After 1 year, Ashok has achieved the following goals:
  1. Target disovery and docking studies using SeeSAR: Local docking with BioSolveIT was performed with DrugBankv5 FDA-approved dataset (~2,600 compounds). The top 30 ligands (based on binding affinity) for each target with LLE ≥ 5 and IC50 < 1 nM, were identified, and the ligand space was analyzed. We found 13 ligands shared by >= 3 targets. We found that ligands binding 3 targets could be optimized for their ADMET properties using a custom RL-based MCTS model, yielding: (I) OC[C@@H]([NH2+]CC[NH2+][C@H](CO)CC)CC , optimized to CC[C@@H](CO)[NH2+]CC#[PdH2+][C@@H](CC)CO ; (II) P([O-])([O-])(=O)C(P([O-])([O-])=O)(O)CC[N@H+](CCCCC)C , optimized to *C=CCC[N@H+](C)CCC(O)(P(=O)([O-])[O-])P(=O)([O-])[O-] ; (III) SC[C@H]([NH2+]CC[NH2+][C@H](C(=O)OCC)CS)C(=O)OCC , optimized to CCOC(=O)[C@H](C=S)[NH2+]CC[NH2+][C@@H](CC)C(=O)OCC ; and (IV) O=C(N1CCOCC1)NCC[NH2+]C[C@H](O)COc2ccc(O)cc2 , optimized to O=C(*CC[NH2+]C[C@H](O)COc1c#cc(O)cc1)N1CCOCC1 .

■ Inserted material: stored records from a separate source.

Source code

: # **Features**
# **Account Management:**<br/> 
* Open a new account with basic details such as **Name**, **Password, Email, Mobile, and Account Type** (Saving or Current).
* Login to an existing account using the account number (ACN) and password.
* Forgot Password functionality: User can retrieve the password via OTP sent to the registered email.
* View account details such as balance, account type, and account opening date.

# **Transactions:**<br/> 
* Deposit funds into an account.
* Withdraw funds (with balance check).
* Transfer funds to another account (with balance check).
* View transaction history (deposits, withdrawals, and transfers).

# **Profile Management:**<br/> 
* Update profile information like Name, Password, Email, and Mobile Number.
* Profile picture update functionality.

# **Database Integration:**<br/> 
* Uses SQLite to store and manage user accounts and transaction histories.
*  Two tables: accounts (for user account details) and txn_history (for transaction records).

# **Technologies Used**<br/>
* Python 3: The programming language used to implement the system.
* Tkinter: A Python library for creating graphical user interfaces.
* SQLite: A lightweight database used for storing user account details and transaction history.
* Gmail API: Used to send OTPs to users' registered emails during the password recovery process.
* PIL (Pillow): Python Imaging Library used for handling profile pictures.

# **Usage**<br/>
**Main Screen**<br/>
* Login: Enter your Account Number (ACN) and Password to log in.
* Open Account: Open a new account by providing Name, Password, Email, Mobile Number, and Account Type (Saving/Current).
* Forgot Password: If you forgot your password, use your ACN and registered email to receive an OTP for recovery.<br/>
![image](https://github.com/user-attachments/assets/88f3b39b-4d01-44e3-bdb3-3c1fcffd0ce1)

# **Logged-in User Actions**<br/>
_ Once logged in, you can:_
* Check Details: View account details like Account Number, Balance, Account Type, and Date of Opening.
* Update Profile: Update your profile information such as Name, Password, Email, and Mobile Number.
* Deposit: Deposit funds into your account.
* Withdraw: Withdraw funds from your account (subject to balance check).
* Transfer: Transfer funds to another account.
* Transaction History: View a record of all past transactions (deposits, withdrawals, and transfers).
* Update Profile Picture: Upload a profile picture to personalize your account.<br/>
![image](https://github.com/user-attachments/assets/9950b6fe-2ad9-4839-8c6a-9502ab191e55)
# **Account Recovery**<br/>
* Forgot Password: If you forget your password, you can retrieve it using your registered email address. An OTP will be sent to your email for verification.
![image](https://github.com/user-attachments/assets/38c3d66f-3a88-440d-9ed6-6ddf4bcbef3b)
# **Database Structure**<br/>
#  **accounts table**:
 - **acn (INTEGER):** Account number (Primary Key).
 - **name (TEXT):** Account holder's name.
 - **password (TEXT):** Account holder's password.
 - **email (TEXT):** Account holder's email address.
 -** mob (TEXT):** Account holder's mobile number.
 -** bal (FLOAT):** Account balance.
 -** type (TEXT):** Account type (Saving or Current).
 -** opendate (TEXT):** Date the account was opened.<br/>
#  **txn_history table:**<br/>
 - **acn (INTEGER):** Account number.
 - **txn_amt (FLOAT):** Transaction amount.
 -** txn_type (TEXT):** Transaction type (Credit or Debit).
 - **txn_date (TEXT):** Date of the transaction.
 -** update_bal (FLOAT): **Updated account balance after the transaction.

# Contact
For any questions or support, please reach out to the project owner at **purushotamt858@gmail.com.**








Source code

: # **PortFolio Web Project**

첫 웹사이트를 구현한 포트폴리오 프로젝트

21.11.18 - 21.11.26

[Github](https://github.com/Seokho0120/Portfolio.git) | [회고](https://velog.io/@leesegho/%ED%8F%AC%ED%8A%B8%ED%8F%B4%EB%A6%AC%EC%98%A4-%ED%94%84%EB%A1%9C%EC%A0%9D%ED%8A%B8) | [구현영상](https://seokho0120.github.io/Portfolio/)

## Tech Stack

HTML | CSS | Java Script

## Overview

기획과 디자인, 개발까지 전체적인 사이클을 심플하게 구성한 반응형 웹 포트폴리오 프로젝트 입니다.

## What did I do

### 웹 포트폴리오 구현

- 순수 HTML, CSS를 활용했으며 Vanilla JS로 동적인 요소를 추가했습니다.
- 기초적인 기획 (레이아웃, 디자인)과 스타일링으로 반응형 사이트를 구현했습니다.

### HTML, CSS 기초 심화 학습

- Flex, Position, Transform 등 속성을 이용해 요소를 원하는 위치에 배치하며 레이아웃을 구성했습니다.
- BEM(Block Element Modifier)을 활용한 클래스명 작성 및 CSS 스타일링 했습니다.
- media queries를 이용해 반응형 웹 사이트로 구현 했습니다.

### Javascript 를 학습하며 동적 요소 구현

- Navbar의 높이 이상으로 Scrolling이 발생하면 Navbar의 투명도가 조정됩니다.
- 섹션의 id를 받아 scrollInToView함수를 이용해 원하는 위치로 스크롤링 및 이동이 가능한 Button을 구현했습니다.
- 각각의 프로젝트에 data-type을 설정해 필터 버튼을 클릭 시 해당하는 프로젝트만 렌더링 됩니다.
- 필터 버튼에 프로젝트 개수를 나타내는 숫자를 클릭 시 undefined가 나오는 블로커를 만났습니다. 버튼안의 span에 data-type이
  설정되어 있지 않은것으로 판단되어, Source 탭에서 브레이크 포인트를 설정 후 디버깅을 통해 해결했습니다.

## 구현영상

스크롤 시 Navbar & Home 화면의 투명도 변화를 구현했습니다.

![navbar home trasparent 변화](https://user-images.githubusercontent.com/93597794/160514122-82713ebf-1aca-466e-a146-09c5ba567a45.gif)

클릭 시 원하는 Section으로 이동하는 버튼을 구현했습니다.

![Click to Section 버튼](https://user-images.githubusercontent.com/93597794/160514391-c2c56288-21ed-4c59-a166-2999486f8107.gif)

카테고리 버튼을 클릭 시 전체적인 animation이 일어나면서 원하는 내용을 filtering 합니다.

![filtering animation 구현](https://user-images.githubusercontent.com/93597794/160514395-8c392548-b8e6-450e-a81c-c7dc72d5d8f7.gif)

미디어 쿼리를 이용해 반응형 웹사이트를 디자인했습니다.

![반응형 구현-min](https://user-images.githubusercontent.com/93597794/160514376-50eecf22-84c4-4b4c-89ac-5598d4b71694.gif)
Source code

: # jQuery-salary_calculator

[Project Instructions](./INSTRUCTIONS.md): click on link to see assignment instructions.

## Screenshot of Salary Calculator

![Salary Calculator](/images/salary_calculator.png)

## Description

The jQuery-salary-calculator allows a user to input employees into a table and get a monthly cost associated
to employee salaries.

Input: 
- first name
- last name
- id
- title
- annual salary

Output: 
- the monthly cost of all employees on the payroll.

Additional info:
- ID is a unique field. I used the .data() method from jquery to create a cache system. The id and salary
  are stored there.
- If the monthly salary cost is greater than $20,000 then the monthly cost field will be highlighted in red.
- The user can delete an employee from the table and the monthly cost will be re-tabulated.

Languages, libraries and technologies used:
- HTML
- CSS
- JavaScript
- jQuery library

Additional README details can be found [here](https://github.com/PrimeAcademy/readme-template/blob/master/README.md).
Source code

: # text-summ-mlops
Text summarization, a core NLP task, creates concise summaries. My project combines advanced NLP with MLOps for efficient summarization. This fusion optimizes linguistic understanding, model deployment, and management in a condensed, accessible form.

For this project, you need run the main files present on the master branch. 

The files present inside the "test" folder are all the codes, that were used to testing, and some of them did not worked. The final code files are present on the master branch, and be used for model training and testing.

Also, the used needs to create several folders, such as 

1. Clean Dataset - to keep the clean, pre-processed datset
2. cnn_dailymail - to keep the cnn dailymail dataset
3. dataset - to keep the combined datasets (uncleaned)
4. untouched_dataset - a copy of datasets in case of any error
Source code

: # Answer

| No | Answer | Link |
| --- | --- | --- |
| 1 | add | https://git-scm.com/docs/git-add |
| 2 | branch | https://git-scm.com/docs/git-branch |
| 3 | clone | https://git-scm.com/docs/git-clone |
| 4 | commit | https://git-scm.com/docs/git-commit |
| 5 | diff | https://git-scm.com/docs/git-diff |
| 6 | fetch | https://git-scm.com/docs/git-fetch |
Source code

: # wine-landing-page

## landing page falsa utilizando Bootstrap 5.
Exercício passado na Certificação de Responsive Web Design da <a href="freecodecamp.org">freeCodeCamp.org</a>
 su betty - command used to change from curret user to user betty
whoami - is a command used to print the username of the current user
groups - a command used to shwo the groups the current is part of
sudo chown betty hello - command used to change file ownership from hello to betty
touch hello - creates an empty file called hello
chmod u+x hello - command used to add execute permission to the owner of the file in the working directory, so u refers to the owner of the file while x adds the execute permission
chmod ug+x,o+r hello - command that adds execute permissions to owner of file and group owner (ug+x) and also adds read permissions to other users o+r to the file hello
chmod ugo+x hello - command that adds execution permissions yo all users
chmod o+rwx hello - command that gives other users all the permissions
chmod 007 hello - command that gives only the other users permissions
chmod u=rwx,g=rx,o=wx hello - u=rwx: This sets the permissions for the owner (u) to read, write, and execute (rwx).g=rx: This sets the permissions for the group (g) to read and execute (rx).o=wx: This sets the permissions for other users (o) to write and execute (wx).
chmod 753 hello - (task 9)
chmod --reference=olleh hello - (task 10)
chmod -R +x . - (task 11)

  2. Chemical Space Docking studies using infiniSEE: We applied Tanimoto cutoff = 0.85 on the pooled dataset of Lotus, IMPPAT, DrDukes and FDA-approved DrugBank, to yield 27k compounds for virtual screening. We restricted our attention to four targets with defined binding pockets: GABBR2, FUT8, ESM1, and GNG4. FlexX docking of the 27k library against the 4 targets yielded the best candidates ranked on docking score, predicted affinity, LLE, and drug-likeness estimates. The top-ranked ligands all came from Dr Dukes. They was subjected to fragment-based optimization with FastGrow. Using these ligand as a three-dimensional query template, we executed CSD for analogue expansion with ChemRiya, and validated the results with Ftrees pharmacophore similarity: (1) FUT8 showed a high-confidence lead, N6-Ethyladenine nucleotide, with affinity 4.0 µM; LLE 4.78; docking score -32.92; and FTrees score: 0.906, appropriate as ATP-mimic. (2) GNG4 showed a promising hit, but overly lipophilic LLE.
  3. Creation of Chemical Space for Natural Products using CoLibri: We used all NP databases of interest incl. COCONUT along with FDA-approved drugs in DrugBankv5 and followed a three-phase protocol to identify the building blocks (1) Intra-db deduplication, while preserving regioisomers and stereoisomers; (2) Inter-db Clustering by Butina on the Morgan fingerprints at Tanimoto threshold = 0.85. (3) Building Block Extraction using the cluster centroids, by following BRICS and RECAP fallback strategy to ensure complete fragmentation. The process yielded 813,662 compounds, 362,013 cluster representatives, and 114,035 building blocks in the respective phases. These were combined with 105 Reaction SMIRKS in 8 categories (from eMolecules Cookbook and Hartenfeller et al, JCIM, 2011) using CoLibri to yield ~2GB chemical space file in a proprietary Tree-based Feature Space, enumerable into ~2B compounds. This resource could be used in infiniSee for synthetically accessible CSD powered by HPSee.